What the exercise asks:
Return all lines from the listing below that include the word "young".

------------------------------------------------------------

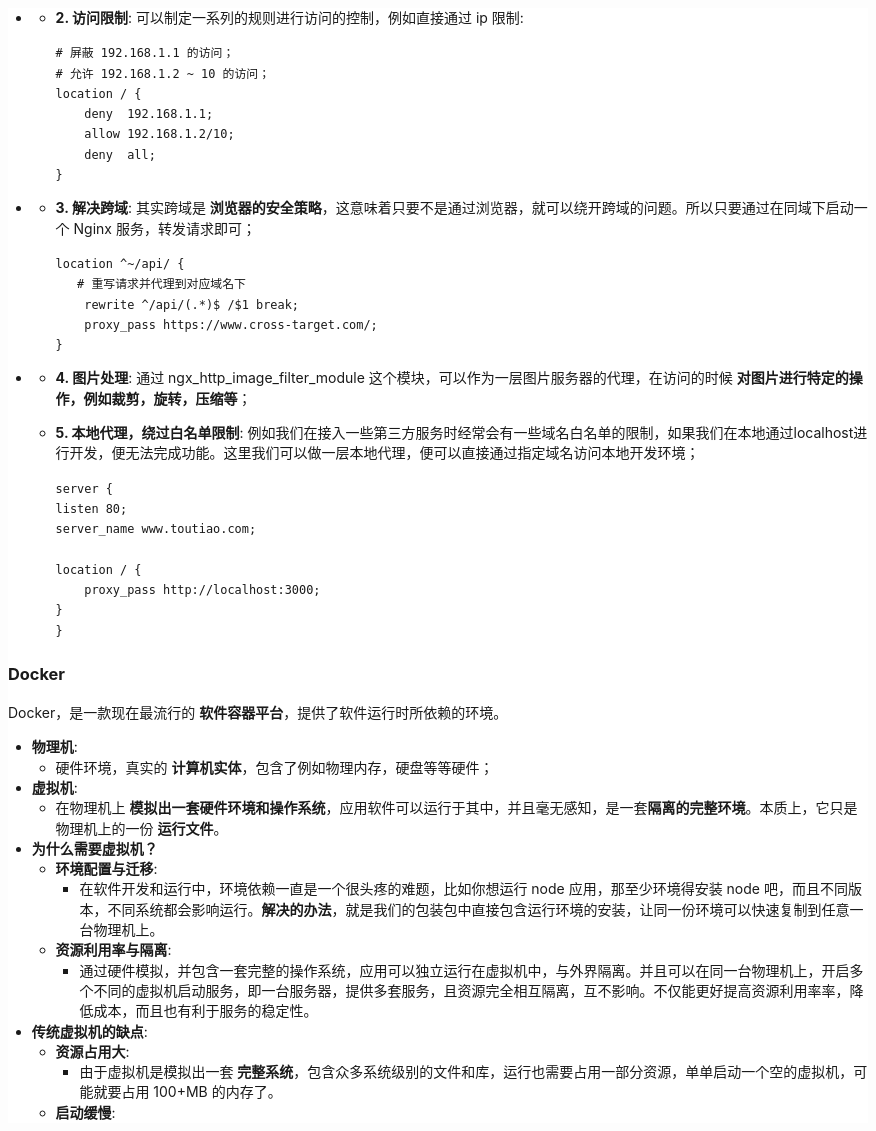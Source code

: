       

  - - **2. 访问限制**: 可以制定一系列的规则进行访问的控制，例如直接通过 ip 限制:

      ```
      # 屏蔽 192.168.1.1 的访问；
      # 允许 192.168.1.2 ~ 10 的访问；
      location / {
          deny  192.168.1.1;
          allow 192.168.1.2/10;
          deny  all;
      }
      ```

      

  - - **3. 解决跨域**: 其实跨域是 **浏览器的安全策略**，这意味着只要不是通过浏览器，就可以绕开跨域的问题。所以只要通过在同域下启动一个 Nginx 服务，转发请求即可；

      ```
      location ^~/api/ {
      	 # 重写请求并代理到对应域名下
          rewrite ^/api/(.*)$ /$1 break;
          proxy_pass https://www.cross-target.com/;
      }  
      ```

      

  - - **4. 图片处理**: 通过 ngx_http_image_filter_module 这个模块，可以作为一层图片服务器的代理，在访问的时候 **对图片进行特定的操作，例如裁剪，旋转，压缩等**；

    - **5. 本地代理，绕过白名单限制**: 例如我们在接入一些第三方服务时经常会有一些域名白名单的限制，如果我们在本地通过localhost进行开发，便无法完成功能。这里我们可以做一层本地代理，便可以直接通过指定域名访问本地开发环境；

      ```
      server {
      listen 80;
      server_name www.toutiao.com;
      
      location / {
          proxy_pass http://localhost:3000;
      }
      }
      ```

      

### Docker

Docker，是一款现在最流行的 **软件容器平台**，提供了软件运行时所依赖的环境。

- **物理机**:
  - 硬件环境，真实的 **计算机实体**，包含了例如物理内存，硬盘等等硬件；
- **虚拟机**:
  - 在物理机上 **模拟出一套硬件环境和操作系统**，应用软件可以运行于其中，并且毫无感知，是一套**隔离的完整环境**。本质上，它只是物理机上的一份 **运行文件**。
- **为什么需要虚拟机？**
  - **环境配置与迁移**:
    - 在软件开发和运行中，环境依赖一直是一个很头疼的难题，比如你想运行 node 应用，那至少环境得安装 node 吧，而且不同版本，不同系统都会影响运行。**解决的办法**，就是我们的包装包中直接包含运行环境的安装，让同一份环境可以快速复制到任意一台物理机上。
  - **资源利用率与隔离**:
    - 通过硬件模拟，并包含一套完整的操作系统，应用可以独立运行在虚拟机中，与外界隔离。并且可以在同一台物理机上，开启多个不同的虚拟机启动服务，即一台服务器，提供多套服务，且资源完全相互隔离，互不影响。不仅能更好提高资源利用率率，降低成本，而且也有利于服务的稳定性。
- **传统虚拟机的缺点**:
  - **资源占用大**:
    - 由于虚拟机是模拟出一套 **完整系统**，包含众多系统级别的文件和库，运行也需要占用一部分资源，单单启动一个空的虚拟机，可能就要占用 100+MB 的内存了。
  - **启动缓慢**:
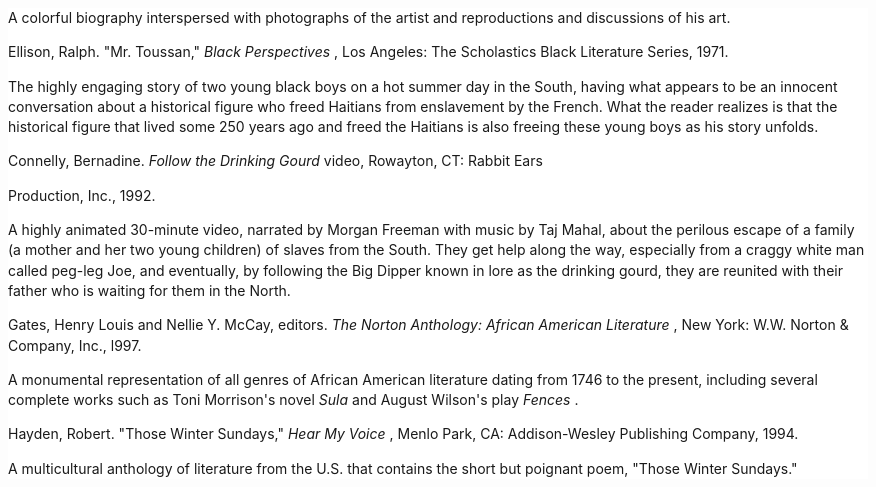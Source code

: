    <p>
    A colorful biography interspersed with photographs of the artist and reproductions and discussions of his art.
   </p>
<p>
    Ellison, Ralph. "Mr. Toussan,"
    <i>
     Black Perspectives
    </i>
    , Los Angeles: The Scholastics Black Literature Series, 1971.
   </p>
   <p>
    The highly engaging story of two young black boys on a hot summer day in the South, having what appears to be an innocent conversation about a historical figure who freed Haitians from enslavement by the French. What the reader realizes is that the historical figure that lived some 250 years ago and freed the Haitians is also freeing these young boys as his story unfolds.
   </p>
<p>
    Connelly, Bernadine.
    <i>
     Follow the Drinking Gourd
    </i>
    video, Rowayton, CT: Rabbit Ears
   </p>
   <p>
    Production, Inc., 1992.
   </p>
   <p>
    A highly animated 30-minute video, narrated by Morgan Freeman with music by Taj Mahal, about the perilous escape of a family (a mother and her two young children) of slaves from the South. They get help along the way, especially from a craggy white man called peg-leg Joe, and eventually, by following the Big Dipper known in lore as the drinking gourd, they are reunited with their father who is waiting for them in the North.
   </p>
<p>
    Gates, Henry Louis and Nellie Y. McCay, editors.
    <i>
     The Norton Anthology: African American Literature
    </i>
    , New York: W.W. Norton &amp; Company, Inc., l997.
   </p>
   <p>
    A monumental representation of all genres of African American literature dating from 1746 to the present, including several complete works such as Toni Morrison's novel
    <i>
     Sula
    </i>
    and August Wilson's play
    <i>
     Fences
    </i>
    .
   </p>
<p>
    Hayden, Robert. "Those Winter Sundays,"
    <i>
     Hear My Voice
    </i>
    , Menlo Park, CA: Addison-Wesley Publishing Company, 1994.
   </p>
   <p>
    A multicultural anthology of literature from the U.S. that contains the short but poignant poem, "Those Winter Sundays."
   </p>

------------------------------------------------------------

Exercise answer:
    The highly engaging story of two young black boys on a hot summer day in the South, having what appears to be an innocent conversation about a historical figure who freed Haitians from enslavement by the French. What the reader realizes is that the historical figure that lived some 250 years ago and freed the Haitians is also freeing these young boys as his story unfolds.
    A highly animated 30-minute video, narrated by Morgan Freeman with music by Taj Mahal, about the perilous escape of a family (a mother and her two young children) of slaves from the South. They get help along the way, especially from a craggy white man called peg-leg Joe, and eventually, by following the Big Dipper known in lore as the drinking gourd, they are reunited with their father who is waiting for them in the North.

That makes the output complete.